Il prezzo dei future sul greggio Brent aveva dapprima raggiunto i 78,5 dollari al barile, attestandosi poi a circa 75 dollari: in barba ai deliri di “Fredegonda”-Kallas di portare il prezzo a 45 dollari, per «rovinare l'economia russa». E anche i prezzi dell'oro sono aumentati. Il risultato, prevede l'osservatore politico-militare Boris Rožin (il blogger conosciuto come “Colonelcassad”) è che, come piovuti dal cielo, la Russia incamererà miliardi di dollari dall'aumento dei prezzi del petrolio e dalla «rivalutazione delle riserve auree e valutarie». Chiaro che anche a Kiev si comprendano le conseguenze di tale tendenza: un ufficiale ucraino che si firma “Alex” irride a tutti quegli «strateghi che erano felici del calo dei prezzi del petrolio e vedevano in questo la fine della Russia. Affinché si verifichino processi distruttivi nell'economia russa, i prezzi dovrebbero scendere al minimo e rimanerci per più di un anno, ma invece non sono durati nemmeno due mesi».

Sul fronte guerreggiato, invece, a parere del colonnello a riposo Anatolij Matvijchuk, l'esercito russo è ora in grado di liberare metà dell'Ucraina. Citando le parole di Vladimir Putin, secondo cui l'obiettivo immediato è oggi quello di preservare le aree di confine e le nuove regioni dalle ingerenze del regime fascista, Matvijchuk specifica che si tratta di «Crimea, LNR e DNR, regione di Zaporože, ma anche delle regioni di Dnepropetrovsk, Kharkov, Cernigov, Sumy e, probabilmente, anche Kirovograd, Odessa e Nikolaev». E, considerata una zona cuscinetto di sicurezza di almeno 100 chilometri, allora si arriva anche al Dnepr.

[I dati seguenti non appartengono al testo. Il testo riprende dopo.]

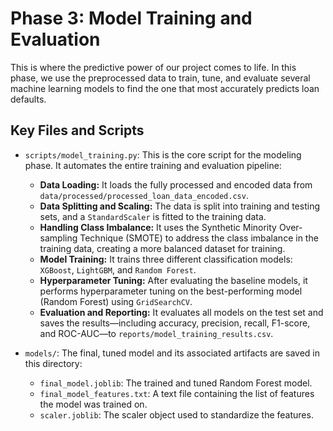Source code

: # Phase 3: Model Training and Evaluation

This is where the predictive power of our project comes to life. In this phase, we use the preprocessed data to train, tune, and evaluate several machine learning models to find the one that most accurately predicts loan defaults.

## Key Files and Scripts

-   `scripts/model_training.py`: This is the core script for the modeling phase. It automates the entire training and evaluation pipeline:
    -   **Data Loading:** It loads the fully processed and encoded data from `data/processed/processed_loan_data_encoded.csv`.
    -   **Data Splitting and Scaling:** The data is split into training and testing sets, and a `StandardScaler` is fitted to the training data.
    -   **Handling Class Imbalance:** It uses the Synthetic Minority Over-sampling Technique (SMOTE) to address the class imbalance in the training data, creating a more balanced dataset for training.
    -   **Model Training:** It trains three different classification models: `XGBoost`, `LightGBM`, and `Random Forest`.
    -   **Hyperparameter Tuning:** After evaluating the baseline models, it performs hyperparameter tuning on the best-performing model (Random Forest) using `GridSearchCV`.
    -   **Evaluation and Reporting:** It evaluates all models on the test set and saves the results—including accuracy, precision, recall, F1-score, and ROC-AUC—to `reports/model_training_results.csv`.

-   `models/`: The final, tuned model and its associated artifacts are saved in this directory:
    -   `final_model.joblib`: The trained and tuned Random Forest model.
    -   `final_model_features.txt`: A text file containing the list of features the model was trained on.
    -   `scaler.joblib`: The scaler object used to standardize the features.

A giudizio di Matvijchuk, Kiev non è più in grado di difendere queste regioni: «l'ingresso nella regione di Dnepropetrovsk ha aperto tre scenari molto interessanti. Il primo è il trasferimento delle ostilità in territorio nemico e Kiev non ha i mezzi per allestire un sistema di linee, posizioni difensive, trincee». Il secondo è, ovviamente, la perdita di immagine. Il terzo è dato dal notevole «elevamento morale dei nostri soldati: l'esercito avanza vincente. Immaginiamo la spinta che stanno provando ora i nostri soldati, rimasti fermi due anni sulla direttrice sud e ora hanno sfondato la difesa alla cui costruzione aveva lavorato l'intera Europa. Potremmo anche non prendere Kramatorsk e Slavjansk, ma possiamo aggirarle e cadranno da sole in mano nostra. Abbiamo un accesso diretto alla costa del mar Nero e, lungo il confine con la Bielorussia, raggiungeremo la linea del Dnepr». 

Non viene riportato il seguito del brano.